*Directions for this task*.
Report back each line of the data that contains the word "address".

*Supplied information*.

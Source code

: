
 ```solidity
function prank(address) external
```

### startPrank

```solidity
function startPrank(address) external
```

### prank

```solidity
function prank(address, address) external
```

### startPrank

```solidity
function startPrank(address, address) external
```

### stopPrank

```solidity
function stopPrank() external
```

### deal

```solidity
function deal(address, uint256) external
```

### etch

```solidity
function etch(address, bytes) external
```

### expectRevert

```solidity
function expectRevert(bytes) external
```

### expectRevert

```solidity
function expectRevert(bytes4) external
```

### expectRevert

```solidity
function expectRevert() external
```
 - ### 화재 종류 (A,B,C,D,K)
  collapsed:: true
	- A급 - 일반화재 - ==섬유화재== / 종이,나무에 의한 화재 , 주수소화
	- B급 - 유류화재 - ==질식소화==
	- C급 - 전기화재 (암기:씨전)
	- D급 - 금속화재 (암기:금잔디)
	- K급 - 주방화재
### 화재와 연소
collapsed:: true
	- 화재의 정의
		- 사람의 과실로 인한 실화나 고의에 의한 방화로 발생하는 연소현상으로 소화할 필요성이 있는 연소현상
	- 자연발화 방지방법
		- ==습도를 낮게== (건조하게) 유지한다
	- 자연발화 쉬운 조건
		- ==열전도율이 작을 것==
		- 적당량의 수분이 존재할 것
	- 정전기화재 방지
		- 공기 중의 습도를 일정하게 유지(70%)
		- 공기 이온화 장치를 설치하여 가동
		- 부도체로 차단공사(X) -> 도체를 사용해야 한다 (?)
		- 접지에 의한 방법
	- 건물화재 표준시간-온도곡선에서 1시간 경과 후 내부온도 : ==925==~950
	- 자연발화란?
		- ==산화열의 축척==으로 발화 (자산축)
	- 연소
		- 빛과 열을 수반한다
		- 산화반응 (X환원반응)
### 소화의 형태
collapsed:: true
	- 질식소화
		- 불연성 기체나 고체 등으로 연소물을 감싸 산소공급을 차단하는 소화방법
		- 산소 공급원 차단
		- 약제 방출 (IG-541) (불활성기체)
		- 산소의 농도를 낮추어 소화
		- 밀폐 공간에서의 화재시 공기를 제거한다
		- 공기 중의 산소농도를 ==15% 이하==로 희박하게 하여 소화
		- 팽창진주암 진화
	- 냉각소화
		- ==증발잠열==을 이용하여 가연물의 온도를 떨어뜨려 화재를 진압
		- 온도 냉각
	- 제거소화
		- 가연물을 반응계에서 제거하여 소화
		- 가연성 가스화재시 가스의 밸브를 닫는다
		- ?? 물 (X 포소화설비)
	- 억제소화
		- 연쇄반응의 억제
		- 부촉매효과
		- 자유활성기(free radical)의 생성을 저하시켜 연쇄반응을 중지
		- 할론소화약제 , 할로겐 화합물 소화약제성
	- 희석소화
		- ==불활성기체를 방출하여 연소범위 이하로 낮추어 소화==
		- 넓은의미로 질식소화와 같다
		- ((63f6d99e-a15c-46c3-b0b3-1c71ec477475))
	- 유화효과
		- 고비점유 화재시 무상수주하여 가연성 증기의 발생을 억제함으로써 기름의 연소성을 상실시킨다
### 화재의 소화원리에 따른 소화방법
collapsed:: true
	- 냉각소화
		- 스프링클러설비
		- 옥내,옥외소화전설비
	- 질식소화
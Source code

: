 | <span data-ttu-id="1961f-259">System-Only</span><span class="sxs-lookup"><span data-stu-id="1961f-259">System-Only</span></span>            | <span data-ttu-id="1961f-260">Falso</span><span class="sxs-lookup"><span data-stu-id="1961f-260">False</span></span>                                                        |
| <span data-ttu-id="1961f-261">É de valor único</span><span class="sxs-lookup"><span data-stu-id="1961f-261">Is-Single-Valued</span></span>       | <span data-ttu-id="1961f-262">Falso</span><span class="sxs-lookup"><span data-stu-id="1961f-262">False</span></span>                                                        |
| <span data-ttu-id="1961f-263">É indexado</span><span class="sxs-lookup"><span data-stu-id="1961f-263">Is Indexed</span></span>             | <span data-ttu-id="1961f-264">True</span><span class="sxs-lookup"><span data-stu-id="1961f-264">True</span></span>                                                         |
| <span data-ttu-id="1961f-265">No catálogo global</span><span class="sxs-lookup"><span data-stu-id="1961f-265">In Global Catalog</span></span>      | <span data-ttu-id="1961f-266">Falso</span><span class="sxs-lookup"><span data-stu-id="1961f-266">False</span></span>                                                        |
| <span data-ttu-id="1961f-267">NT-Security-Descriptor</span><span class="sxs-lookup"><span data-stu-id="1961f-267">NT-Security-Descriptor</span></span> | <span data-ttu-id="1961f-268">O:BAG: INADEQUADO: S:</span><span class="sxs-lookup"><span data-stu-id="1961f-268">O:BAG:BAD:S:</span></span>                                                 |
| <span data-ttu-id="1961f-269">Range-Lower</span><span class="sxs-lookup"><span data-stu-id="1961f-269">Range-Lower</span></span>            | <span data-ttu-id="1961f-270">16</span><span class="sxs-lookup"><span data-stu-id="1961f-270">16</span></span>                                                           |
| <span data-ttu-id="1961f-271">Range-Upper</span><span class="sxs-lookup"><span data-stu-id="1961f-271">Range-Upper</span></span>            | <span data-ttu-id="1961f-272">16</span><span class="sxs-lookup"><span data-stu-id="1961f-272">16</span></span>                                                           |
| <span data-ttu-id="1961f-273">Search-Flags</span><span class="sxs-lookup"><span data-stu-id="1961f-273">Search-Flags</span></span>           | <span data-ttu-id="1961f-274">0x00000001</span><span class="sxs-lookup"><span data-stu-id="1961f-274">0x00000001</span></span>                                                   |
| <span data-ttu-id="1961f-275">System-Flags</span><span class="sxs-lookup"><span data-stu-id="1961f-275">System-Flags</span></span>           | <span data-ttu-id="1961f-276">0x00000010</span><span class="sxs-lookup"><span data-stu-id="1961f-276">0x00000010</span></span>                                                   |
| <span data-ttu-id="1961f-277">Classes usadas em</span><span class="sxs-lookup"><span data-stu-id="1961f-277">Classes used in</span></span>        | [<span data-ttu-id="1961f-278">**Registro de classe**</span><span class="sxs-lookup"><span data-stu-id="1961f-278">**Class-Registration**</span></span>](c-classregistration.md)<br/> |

*Completed exercise*.
function prank(address) external
function startPrank(address) external
function prank(address, address) external
function startPrank(address, address) external
function deal(address, uint256) external
function etch(address, bytes) external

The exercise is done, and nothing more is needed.